Stored data
■ ■ ■

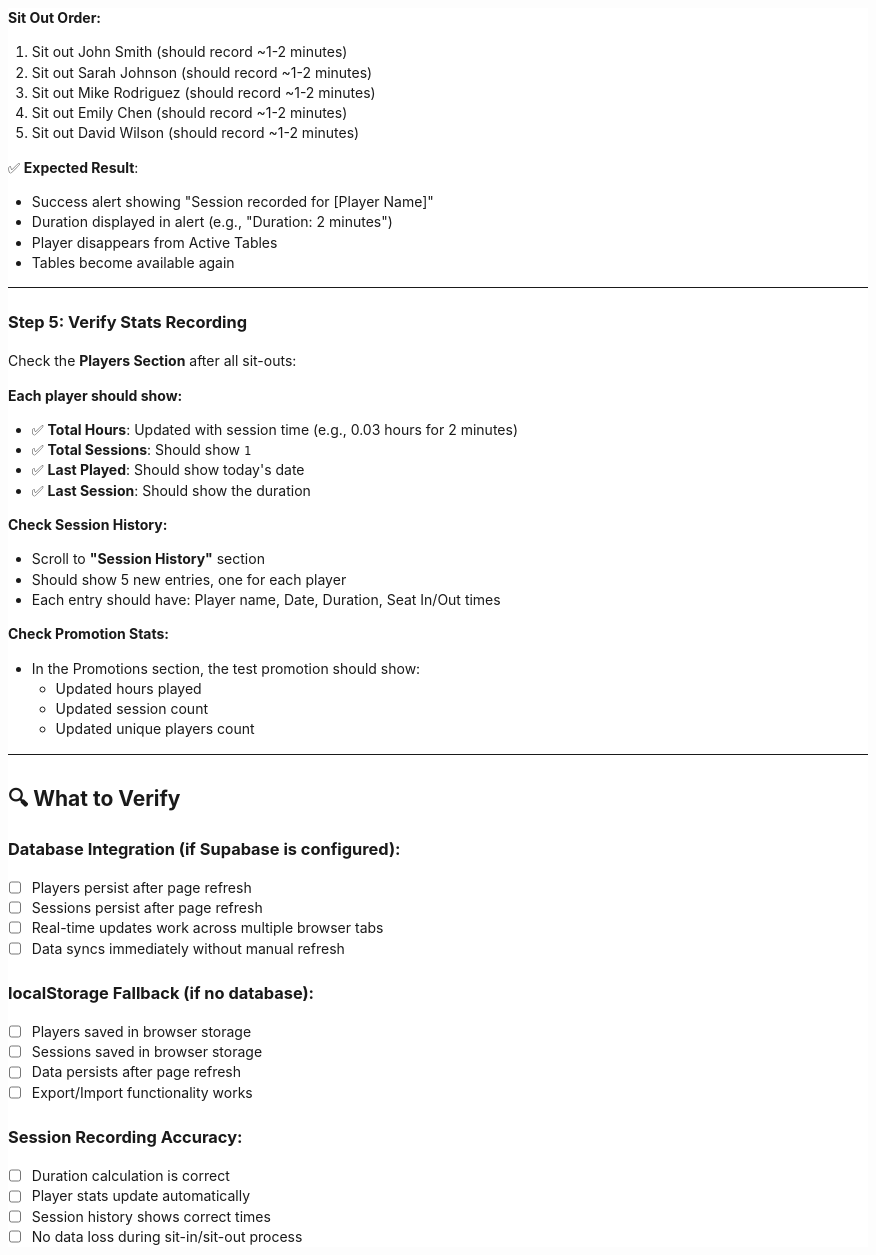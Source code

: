 **Sit Out Order:**
1. Sit out John Smith (should record ~1-2 minutes)
2. Sit out Sarah Johnson (should record ~1-2 minutes) 
3. Sit out Mike Rodriguez (should record ~1-2 minutes)
4. Sit out Emily Chen (should record ~1-2 minutes)
5. Sit out David Wilson (should record ~1-2 minutes)

✅ **Expected Result**: 
- Success alert showing "Session recorded for [Player Name]"
- Duration displayed in alert (e.g., "Duration: 2 minutes")
- Player disappears from Active Tables
- Tables become available again

---

### **Step 5: Verify Stats Recording**

Check the **Players Section** after all sit-outs:

**Each player should show:**
- ✅ **Total Hours**: Updated with session time (e.g., 0.03 hours for 2 minutes)
- ✅ **Total Sessions**: Should show `1`
- ✅ **Last Played**: Should show today's date
- ✅ **Last Session**: Should show the duration

**Check Session History:**
- Scroll to **"Session History"** section
- Should show 5 new entries, one for each player
- Each entry should have: Player name, Date, Duration, Seat In/Out times

**Check Promotion Stats:**
- In the Promotions section, the test promotion should show:
  - Updated hours played
  - Updated session count  
  - Updated unique players count

---

## 🔍 What to Verify

### **Database Integration (if Supabase is configured):**
- [ ] Players persist after page refresh
- [ ] Sessions persist after page refresh  
- [ ] Real-time updates work across multiple browser tabs
- [ ] Data syncs immediately without manual refresh

### **localStorage Fallback (if no database):**
- [ ] Players saved in browser storage
- [ ] Sessions saved in browser storage
- [ ] Data persists after page refresh
- [ ] Export/Import functionality works

### **Session Recording Accuracy:**
- [ ] Duration calculation is correct
- [ ] Player stats update automatically
- [ ] Session history shows correct times
- [ ] No data loss during sit-in/sit-out process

■ ■ ■

What is needed here is one number: how many lines of the entries hold the string "Updated".

■ TASK ANSWER:
4